## Data excerpts

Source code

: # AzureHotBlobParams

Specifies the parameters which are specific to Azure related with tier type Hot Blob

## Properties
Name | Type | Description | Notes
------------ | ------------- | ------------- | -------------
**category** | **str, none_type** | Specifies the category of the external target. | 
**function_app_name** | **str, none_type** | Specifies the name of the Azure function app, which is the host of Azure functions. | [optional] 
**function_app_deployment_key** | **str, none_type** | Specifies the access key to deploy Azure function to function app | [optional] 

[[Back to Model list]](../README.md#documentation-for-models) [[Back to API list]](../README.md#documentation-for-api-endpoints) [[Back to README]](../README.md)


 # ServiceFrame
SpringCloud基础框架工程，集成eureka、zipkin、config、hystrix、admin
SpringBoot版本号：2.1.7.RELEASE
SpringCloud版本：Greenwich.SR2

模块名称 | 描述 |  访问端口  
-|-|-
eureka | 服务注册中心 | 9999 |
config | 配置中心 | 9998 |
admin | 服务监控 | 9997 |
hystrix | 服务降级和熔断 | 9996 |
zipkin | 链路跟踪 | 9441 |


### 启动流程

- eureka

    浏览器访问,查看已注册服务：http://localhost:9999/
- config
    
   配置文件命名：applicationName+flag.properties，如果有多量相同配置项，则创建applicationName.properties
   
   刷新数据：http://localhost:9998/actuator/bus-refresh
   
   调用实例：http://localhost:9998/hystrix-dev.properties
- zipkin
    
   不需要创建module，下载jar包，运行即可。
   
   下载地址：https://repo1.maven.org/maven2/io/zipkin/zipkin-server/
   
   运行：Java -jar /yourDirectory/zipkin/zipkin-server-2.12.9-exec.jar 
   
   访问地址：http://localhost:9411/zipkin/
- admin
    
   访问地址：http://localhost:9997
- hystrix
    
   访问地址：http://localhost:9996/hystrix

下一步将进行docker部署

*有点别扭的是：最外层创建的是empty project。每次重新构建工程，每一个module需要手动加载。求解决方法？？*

## Problem statement
Using the entries above, return exactly the lines from the line with "## Properties" to the line with "下一步将进行docker部署", counting both of those lines.

## Exercise solution
## Properties
Name | Type | Description | Notes
------------ | ------------- | ------------- | -------------
**category** | **str, none_type** | Specifies the category of the external target. | 
**function_app_name** | **str, none_type** | Specifies the name of the Azure function app, which is the host of Azure functions. | [optional] 
**function_app_deployment_key** | **str, none_type** | Specifies the access key to deploy Azure function to function app | [optional] 

[[Back to Model list]](../README.md#documentation-for-models) [[Back to API list]](../README.md#documentation-for-api-endpoints) [[Back to README]](../README.md)


 # ServiceFrame
SpringCloud基础框架工程，集成eureka、zipkin、config、hystrix、admin
SpringBoot版本号：2.1.7.RELEASE
SpringCloud版本：Greenwich.SR2

模块名称 | 描述 |  访问端口  
-|-|-
eureka | 服务注册中心 | 9999 |
config | 配置中心 | 9998 |
admin | 服务监控 | 9997 |
hystrix | 服务降级和熔断 | 9996 |
zipkin | 链路跟踪 | 9441 |


### 启动流程

- eureka

    浏览器访问,查看已注册服务：http://localhost:9999/
- config
    
   配置文件命名：applicationName+flag.properties，如果有多量相同配置项，则创建applicationName.properties
   
   刷新数据：http://localhost:9998/actuator/bus-refresh
   
   调用实例：http://localhost:9998/hystrix-dev.properties
- zipkin
    
   不需要创建module，下载jar包，运行即可。
   
   下载地址：https://repo1.maven.org/maven2/io/zipkin/zipkin-server/
   
   运行：Java -jar /yourDirectory/zipkin/zipkin-server-2.12.9-exec.jar 
   
   访问地址：http://localhost:9411/zipkin/
- admin
    
   访问地址：http://localhost:9997
- hystrix
    
   访问地址：http://localhost:9996/hystrix

下一步将进行docker部署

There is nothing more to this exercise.